Aug 15

Tim O'Reilly

Tim O'Reilly

Programming Collective Intelligence

cover of Programming Collective Intelligence

When Time Magazine picked "You" as their Person of the Year for 2006, they cemented the idea that Web 2.0 is about "user generated content" -- and that Wikipedia, YouTube, and MySpace are the heart of the Web 2.0 revolution. The true story is so much more complex than that. The content that users contribute explicitly to Web 2.0 sites is the small fraction that is visible above the surface. 80% of what matters is below, in the dark matter of implicitly-contributed data.

In many ways, the defining moment of the Web 2.0 revolution was Google's invention of PageRank, the realization that every link on the World Wide Web was freighted with hidden meaning: a link is a vote about the importance of a site. Understanding those votes, and the relative importance of the sites that were voting, gave better search results than merely studying the web pages themselves. It was the breakthrough that launched Google on its path to becoming the most important tech company of the new century.
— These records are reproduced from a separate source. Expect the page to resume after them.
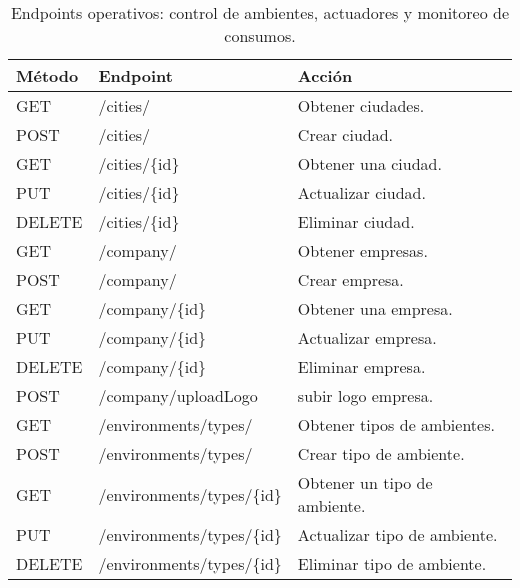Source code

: \begin{table}[H]
    \centering
    \caption[Endpoints de operación]{Endpoints operativos: control de ambientes, actuadores y monitoreo de consumos.}  
    \begin{tabular}{l l l}
        \toprule
        \textbf{Método} & \textbf{Endpoint}                & \textbf{Acción}               \\
        \midrule
        GET             & /cities/                         & Obtener ciudades.             \\
        POST            & /cities/                         & Crear ciudad.                 \\
        GET             & /cities/\{id\}                   & Obtener una ciudad.           \\
        PUT             & /cities/\{id\}                   & Actualizar ciudad.            \\
        DELETE          & /cities/\{id\}                   & Eliminar ciudad.              \\
        \midrule
        GET             & /company/                        & Obtener empresas.             \\
        POST            & /company/                        & Crear empresa.                \\
        GET             & /company/\{id\}                  & Obtener una empresa.          \\
        PUT             & /company/\{id\}                  & Actualizar empresa.           \\
        DELETE          & /company/\{id\}                  & Eliminar empresa.             \\
        POST            & /company/uploadLogo              & subir logo empresa.           \\
        \midrule
        GET             & /environments/types/             & Obtener tipos de ambientes.   \\
        POST            & /environments/types/             & Crear tipo de ambiente.       \\
        GET             & /environments/types/\{id\}       & Obtener un tipo de ambiente.  \\
        PUT             & /environments/types/\{id\}       & Actualizar tipo de ambiente.  \\
        DELETE          & /environments/types/\{id\}       & Eliminar tipo de ambiente.    \\

\end{tabular}
\end{table}
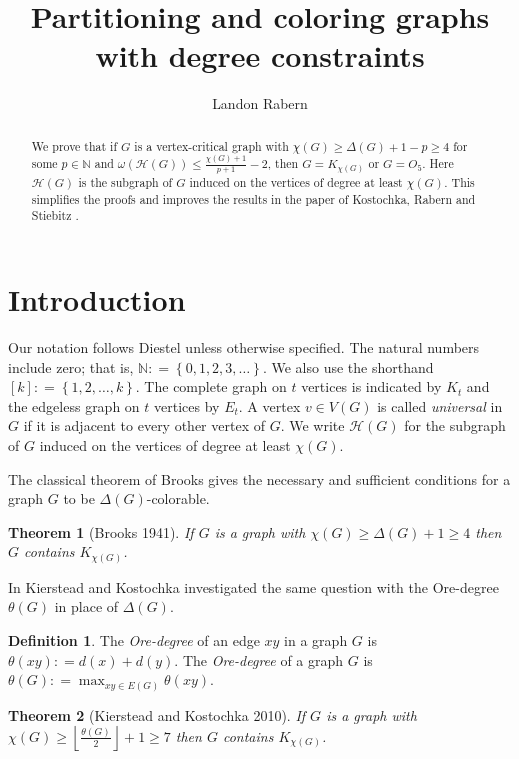 \documentclass[12pt]{amsart}
\title{Partitioning and coloring graphs with degree constraints}
\author{Landon Rabern}
\theoremstyle{plain}
\newtheorem{thm}{Theorem}[section]
\theoremstyle{definition}
\newtheorem{defn}{Definition}
\theoremstyle{remark}
\newcommand{\fancy}[1]{\mathcal{#1}}
\newcommand{\IN}{\mathbb{N}}
\newcommand{\set}[1]{\left\{ #1 \right\}}
\newcommand{\floor}[1]{\left\lfloor#1\right\rfloor}
\newcommand{\irange}[1]{\left[#1\right]}
\newcommand{\DefinedAs}{\mathrel{\mathop:}=}
\begin{document}
	\begin{abstract}
We prove that if $G$ is a vertex-critical graph with $\chi(G) \geq \Delta(G) + 1 - p \geq 4$
	for some $p \in \IN$ and $\omega(\fancy{H}(G)) \leq \frac{\chi(G) + 1}{p + 1} - 2$,
	then $G = K_{\chi(G)}$ or $G = O_5$.  Here $\fancy{H}(G)$ is the subgraph of $G$ induced on the vertices of degree at least $\chi(G)$.  This simplifies the proofs and improves the results in the paper of Kostochka, Rabern and Stiebitz \cite{krs_one}.
	\end{abstract}
	\maketitle

	\section{Introduction}
Our notation follows Diestel \cite{Diestel} unless otherwise specified.  
The natural numbers include zero; that is, $\IN \DefinedAs \set{0, 1, 2, 3, \ldots}$.  
We also use the shorthand $\irange{k} \DefinedAs \set{1, 2, \ldots, k}$.  
The complete graph on $t$ vertices is indicated by $K_t$ and the edgeless graph
on $t$ vertices by $E_t$.  A vertex $v \in V(G)$ is called \emph{universal} in $G$ if it is adjacent to every other vertex of $G$. We write $\fancy{H}(G)$ for the subgraph of $G$ induced on the vertices of degree at least $\chi(G)$.

The classical theorem of Brooks \cite{brooks1941colouring} gives the necessary and sufficient conditions for a graph $G$ to be $\Delta(G)$-colorable.

\begin{thm}[Brooks \cite{brooks1941colouring} 1941]
If $G$ is a graph with $\chi(G) \geq \Delta(G) + 1 \geq 4$ then $G$ contains $K_{\chi(G)}$.
\end{thm}

In \cite{kierstead2009ore} Kierstead and Kostochka investigated the same question with the 
Ore-degree $\theta(G)$ in place of $\Delta(G)$.

\begin{defn}
The \emph{Ore-degree} of an edge $xy$ in a graph $G$ is $\theta(xy) \DefinedAs d(x) + d(y)$.  The \emph{Ore-degree} of a graph $G$ is $\theta(G) \DefinedAs \max_{xy \in E(G)}\theta(xy)$.
\end{defn}

\begin{thm}[Kierstead and Kostochka \cite{kierstead2009ore} 2010]
If $G$ is a graph with $\chi(G) \geq \floor{\frac{\theta(G)}{2}} + 1 \geq 7$ then $G$ contains $K_{\chi(G)}$.
\end{thm}
\end{document}
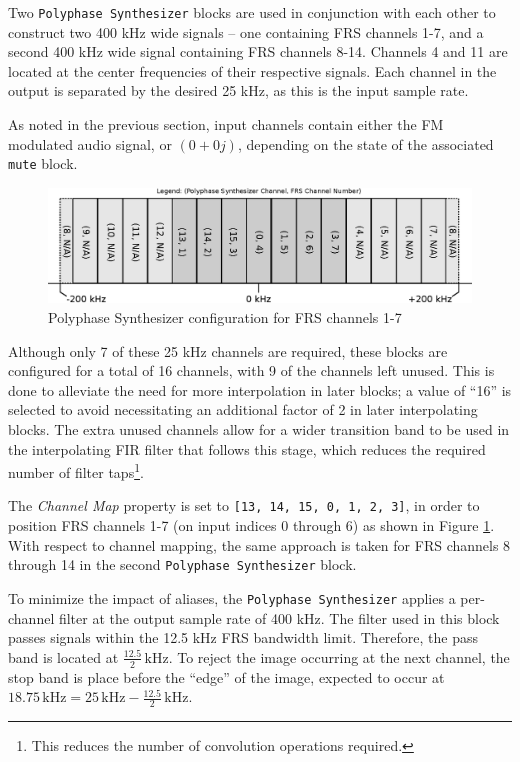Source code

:Two \texttt{Polyphase Synthesizer} blocks are used in conjunction with each other to
construct two 400 kHz wide signals -- one containing \ac{FRS} channels 1-7, and a second
400 kHz wide signal containing \ac{FRS} channels 8-14. Channels 4 and 11 are
located at the center frequencies of their respective signals. Each channel in
the output is separated by the desired 25 kHz, as this is the input sample rate.

As noted in the previous section, input channels contain either the FM
modulated audio signal, or $(0 + 0j)$, depending on the state of the associated
\texttt{mute} block.

\begin{figure}[h!]
  \centering
  \includegraphics[scale=0.85]{images/frs/polyphase_synth_ch1-7.eps}
  \caption{Polyphase Synthesizer configuration for FRS channels 1-7}
  \label{fig:polyphasesynth}
\end{figure}

Although only 7 of these 25 kHz channels are required, these blocks are
configured for a total of 16 channels, with 9 of the channels left unused. This
is done to alleviate the need for more interpolation in later blocks; a
value of ``16'' is selected to avoid necessitating an additional factor of 2
in later interpolating blocks.  The extra unused channels
allow for a wider transition band to be used in the interpolating \ac{FIR}
filter that follows this stage, which reduces the required number of filter
taps\footnote{This reduces the number of convolution operations required.}.

The \textit{Channel Map} property is set to \texttt{[13, 14, 15, 0, 1, 2, 3]},
in order to position \ac{FRS} channels 1-7 (on input indices 0 through 6)
as shown in Figure \ref{fig:polyphasesynth}. With respect to channel mapping,
the same approach is taken for \ac{FRS} channels 8 through 14 in the second
\texttt{Polyphase Synthesizer} block.

To minimize the impact of aliases, the \texttt{Polyphase Synthesizer} applies
a per-channel filter at the output sample rate of 400 kHz. The filter used in
this block passes signals within the 12.5 kHz \ac{FRS} bandwidth limit.
Therefore, the pass band is located at $\frac{12.5}{2} \, \text{kHz}$.
To reject the image occurring at the next channel, the stop band is place before
the ``edge'' of the image, expected to occur at $18.75 \,\text{kHz} = 25
\,\text{kHz} - \frac{12.5}{2} \,\text{kHz}$.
PageRank is now one of hundreds of implicit factors that Google uses in deciding what search results to feature.

No one would characterize Google as a "user generated content" company, yet they are clearly at the very heart of Web 2.0. That's why I prefer the phrase "harnessing collective intelligence" as the touchstone of the revolution. A link is user-generated content, but PageRank is a technique for extracting intelligence from that content. So is Flickr's "interestingness" algorithm, or Amazon's "people who bought this product also bought...", Last.Fm's algorithms for "similar artist radio", ebay's reputation system, and Google's AdSense.

I defined Web 2.0 as "the design of systems that harness network effects to get better the more people use them." Getting users to participate is the first step. Learning from those users and shaping your site based on what they do and pay attention to is the second step.

There has been an enormous amount of programming creativity applied to developing new techniques for extracting meaning (another word for "intelligence") from data. And more creativity is needed. We're still at the beginning of the collective intelligence revolution. But that's no excuse for re-inventing the wheel. So we decided to document the state of this emerging art.

Toby Segaran's new book, Programming Collective Intelligence, teaches algorithms and techniques for extracting meaning from data, including user data. This is the programmer's toolbox for Web 2.0. It's no longer enough to know how to build a database-backed web site. If you want to succeed, you need to know how to mine the data that users are adding, both explicitly and as a side-effect of their activity on your site.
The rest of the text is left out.